WHAT TO DO> Could you copy out all the lines in the material below where the word "srand" occurs?

+++

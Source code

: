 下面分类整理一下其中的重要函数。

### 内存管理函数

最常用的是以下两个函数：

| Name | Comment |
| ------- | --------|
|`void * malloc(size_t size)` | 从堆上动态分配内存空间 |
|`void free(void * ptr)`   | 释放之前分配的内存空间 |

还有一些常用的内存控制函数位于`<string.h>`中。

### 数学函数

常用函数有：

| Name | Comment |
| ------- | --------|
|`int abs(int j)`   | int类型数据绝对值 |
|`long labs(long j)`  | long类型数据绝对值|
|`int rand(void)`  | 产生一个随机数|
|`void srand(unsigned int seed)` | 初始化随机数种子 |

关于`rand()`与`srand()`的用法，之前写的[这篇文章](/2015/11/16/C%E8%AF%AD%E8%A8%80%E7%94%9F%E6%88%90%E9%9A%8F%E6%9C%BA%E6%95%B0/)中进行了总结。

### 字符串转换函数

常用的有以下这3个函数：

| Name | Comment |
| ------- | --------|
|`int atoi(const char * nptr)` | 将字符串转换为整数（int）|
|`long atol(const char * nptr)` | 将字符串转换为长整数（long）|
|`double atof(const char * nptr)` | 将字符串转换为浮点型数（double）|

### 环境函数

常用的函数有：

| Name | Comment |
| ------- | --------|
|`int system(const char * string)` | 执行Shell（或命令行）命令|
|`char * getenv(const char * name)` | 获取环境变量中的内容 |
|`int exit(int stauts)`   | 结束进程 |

+++

WRITTEN ANSWER>
|`void srand(unsigned int seed)` | 初始化随机数种子 |
关于`rand()`与`srand()`的用法，之前写的[这篇文章](/2015/11/16/C%E8%AF%AD%E8%A8%80%E7%94%9F%E6%88%90%E9%9A%8F%E6%9C%BA%E6%95%B0/)中进行了总结。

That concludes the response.